■ WHAT YOU SHOULD DO
Your task is to reproduce exactly the lines from the line with "- 👯 I’m looking to collaborate on ..." through the end of the records below.
START RECORDS SHOWN
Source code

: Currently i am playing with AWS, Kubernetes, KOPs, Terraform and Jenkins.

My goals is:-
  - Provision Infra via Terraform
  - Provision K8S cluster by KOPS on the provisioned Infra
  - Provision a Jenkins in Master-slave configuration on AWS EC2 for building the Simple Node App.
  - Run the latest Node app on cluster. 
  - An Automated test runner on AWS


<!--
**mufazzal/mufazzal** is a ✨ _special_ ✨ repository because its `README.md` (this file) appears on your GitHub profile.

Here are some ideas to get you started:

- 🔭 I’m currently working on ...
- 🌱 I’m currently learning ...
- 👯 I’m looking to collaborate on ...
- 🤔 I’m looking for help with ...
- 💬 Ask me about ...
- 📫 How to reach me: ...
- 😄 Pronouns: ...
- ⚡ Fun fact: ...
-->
END RECORDS SHOWN
■ ANSWER BOX
- 👯 I’m looking to collaborate on ...
- 🤔 I’m looking for help with ...
- 💬 Ask me about ...
- 📫 How to reach me: ...
- 😄 Pronouns: ...
- ⚡ Fun fact: ...
-->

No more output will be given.